Supplied records Block Start
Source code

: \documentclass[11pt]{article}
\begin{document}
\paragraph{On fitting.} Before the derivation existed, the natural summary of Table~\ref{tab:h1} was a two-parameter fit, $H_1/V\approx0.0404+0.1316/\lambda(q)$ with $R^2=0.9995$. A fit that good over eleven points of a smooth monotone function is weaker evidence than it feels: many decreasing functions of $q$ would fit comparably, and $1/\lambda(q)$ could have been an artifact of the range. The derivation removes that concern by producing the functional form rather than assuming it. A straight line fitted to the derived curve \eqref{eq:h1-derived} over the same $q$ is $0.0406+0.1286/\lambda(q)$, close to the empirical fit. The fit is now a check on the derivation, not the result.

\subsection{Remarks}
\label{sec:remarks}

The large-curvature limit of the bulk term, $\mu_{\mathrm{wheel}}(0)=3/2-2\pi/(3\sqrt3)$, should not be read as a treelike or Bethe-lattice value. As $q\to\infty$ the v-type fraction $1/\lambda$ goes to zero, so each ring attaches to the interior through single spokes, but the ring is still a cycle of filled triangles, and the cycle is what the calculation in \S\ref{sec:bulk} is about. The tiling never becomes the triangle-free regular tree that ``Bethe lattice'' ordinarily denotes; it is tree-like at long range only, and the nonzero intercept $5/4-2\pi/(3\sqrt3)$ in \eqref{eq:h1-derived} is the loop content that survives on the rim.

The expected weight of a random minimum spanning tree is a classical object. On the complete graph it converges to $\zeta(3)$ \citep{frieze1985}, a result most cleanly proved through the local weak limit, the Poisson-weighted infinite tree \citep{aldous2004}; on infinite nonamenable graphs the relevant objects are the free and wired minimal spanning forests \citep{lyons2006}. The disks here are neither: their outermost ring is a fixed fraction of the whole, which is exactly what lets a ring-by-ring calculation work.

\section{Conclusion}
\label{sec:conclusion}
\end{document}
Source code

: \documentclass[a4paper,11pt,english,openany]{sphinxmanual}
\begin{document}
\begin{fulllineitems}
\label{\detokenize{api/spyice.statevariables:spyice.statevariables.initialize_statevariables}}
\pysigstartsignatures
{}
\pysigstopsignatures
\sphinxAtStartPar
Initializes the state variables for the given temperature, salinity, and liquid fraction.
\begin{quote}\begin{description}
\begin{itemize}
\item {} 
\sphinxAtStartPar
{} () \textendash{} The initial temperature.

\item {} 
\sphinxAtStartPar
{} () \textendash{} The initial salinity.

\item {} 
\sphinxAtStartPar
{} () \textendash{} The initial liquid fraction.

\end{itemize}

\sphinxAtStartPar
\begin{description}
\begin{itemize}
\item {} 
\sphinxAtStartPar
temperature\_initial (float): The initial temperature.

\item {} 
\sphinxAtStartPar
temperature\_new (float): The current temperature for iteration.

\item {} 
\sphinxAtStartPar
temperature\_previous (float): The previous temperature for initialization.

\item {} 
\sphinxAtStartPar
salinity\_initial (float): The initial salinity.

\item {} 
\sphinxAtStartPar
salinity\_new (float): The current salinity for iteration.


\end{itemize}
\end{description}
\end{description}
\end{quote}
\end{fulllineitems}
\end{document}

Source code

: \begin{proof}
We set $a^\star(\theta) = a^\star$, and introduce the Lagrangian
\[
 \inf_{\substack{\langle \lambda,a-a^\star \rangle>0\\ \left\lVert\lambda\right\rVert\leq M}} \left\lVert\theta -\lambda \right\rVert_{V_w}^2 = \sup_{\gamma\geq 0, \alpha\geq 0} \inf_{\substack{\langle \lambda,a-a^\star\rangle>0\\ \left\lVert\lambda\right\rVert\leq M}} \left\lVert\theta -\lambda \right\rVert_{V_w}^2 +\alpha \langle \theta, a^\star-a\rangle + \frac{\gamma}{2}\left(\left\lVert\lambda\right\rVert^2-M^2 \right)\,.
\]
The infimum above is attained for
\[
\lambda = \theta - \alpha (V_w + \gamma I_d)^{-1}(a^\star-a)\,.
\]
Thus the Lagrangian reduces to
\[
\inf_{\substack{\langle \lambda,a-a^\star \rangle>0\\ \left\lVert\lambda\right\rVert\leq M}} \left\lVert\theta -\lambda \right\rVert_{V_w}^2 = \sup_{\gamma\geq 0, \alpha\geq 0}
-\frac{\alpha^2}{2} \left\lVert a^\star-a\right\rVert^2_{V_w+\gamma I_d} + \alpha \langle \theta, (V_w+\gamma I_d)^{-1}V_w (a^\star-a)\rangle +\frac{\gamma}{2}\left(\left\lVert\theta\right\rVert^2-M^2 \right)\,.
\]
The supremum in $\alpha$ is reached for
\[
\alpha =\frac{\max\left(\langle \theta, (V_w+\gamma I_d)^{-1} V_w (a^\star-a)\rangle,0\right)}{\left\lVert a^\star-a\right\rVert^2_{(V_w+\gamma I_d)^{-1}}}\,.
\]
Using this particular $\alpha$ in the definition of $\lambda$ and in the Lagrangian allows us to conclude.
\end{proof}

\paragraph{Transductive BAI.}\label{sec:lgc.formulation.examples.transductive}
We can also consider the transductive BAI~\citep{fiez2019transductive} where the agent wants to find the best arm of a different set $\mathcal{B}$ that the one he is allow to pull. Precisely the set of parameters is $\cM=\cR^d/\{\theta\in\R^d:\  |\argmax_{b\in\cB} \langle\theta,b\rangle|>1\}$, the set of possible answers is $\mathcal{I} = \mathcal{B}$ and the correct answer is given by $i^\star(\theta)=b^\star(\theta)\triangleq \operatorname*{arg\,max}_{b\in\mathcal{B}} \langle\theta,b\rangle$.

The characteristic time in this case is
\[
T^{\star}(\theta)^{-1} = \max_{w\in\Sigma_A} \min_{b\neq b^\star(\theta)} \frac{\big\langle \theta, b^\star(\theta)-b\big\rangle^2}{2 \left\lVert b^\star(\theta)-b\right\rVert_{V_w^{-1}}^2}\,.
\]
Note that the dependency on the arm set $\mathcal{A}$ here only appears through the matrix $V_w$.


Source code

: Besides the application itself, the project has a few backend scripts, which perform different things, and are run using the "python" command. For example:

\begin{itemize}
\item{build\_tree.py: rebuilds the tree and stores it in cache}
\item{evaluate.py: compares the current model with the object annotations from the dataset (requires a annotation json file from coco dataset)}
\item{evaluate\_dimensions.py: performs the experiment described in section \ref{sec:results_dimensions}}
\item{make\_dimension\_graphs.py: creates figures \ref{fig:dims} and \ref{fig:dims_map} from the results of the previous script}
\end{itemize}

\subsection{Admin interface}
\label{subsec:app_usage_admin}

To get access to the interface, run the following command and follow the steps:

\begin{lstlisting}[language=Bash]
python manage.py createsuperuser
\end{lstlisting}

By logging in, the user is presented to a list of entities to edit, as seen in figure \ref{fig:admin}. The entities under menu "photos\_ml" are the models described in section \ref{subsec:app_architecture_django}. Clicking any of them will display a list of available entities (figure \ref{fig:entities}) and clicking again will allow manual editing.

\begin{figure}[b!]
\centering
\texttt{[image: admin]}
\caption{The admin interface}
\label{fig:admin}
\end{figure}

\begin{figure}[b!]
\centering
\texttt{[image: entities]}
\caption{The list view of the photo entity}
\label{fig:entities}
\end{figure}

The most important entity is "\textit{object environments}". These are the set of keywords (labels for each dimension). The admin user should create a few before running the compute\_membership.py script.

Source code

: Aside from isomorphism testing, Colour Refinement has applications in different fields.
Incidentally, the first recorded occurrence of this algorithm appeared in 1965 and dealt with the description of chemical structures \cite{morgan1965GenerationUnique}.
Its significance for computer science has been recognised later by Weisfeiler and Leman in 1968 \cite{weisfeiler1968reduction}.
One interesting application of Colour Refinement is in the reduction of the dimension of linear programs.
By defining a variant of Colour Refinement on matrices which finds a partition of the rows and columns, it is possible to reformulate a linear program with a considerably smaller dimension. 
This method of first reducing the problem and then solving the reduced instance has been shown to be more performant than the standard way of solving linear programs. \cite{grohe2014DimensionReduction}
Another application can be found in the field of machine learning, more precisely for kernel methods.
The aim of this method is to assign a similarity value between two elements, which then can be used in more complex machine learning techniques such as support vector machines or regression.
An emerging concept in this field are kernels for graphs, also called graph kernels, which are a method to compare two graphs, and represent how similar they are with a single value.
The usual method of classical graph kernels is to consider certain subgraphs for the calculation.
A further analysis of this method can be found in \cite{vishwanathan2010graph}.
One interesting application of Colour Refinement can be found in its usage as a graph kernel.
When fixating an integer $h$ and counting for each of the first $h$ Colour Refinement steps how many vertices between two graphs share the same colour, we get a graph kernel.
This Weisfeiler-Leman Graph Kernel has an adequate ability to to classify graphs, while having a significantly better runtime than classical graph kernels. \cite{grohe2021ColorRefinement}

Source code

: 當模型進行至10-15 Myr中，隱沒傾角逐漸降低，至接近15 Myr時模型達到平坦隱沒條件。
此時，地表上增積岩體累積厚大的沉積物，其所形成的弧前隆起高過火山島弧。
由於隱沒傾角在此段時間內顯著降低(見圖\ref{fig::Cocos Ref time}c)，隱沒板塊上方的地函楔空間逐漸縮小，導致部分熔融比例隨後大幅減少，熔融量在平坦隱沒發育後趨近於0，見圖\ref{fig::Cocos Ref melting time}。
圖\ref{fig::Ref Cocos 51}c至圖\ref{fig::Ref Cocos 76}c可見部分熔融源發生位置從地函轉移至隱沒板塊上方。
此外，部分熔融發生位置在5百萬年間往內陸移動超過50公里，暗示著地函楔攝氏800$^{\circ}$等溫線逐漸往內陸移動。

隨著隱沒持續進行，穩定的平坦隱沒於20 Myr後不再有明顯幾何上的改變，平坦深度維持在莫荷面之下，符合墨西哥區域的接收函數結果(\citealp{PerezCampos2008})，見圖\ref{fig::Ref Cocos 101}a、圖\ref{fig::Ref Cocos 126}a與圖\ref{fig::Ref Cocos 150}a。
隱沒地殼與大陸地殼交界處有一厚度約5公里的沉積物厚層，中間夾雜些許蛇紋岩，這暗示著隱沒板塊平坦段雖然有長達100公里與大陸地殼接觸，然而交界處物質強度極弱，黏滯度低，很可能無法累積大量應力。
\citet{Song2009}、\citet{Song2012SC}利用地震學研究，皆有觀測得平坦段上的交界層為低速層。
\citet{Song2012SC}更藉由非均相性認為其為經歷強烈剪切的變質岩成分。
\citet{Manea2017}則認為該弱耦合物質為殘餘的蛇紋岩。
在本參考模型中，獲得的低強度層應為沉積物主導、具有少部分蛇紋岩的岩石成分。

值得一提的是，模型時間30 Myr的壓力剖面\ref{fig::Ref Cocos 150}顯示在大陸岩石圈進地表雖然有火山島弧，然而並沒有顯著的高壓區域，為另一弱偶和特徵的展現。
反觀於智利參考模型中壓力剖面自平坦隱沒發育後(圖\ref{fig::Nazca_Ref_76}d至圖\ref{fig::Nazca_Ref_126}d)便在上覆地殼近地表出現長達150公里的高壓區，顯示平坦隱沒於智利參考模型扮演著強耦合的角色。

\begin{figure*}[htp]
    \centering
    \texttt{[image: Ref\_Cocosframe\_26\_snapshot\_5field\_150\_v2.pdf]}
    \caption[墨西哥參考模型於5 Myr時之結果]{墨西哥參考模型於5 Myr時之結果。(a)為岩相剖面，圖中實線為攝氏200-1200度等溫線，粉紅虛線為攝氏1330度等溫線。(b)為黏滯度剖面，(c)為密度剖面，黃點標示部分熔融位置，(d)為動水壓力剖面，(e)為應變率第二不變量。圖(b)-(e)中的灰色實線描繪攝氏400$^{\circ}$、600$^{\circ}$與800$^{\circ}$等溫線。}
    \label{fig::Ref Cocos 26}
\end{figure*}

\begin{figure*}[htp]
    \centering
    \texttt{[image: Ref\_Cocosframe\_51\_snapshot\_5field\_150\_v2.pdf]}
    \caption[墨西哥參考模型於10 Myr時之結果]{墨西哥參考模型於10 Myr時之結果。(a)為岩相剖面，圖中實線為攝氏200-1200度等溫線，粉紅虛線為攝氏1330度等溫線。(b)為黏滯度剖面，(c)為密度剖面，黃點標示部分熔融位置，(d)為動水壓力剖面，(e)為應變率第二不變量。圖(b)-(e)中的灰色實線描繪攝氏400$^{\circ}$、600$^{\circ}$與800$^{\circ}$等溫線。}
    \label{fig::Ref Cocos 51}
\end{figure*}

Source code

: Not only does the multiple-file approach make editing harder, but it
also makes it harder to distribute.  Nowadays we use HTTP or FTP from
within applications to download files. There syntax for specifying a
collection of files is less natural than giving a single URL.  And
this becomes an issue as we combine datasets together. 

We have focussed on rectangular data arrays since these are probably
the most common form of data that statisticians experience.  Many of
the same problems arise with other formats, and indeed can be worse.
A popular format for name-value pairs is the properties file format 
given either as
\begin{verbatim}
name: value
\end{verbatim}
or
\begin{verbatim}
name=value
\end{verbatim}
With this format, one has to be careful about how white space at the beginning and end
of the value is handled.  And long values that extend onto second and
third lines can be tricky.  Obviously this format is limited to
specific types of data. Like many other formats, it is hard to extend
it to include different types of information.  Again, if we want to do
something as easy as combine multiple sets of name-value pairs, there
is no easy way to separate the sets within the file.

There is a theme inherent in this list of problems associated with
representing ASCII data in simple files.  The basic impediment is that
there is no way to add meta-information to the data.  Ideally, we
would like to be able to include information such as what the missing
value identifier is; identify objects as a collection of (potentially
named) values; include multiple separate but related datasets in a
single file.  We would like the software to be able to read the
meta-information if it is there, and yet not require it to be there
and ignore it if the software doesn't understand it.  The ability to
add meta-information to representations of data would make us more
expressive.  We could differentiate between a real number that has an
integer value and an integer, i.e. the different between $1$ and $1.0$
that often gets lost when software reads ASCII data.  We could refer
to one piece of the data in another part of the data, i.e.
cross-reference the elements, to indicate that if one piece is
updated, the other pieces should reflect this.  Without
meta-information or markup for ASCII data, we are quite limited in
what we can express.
Supplied records Block End
Your answer should be the exact lines above from the one with "One interesting application of Colour Refinement can" through the one with "When fixating an", both included, and nothing besides.

● **Response**:
One interesting application of Colour Refinement can be found in its usage as a graph kernel.
When fixating an integer $h$ and counting for each of the first $h$ Colour Refinement steps how many vertices between two graphs share the same colour, we get a graph kernel.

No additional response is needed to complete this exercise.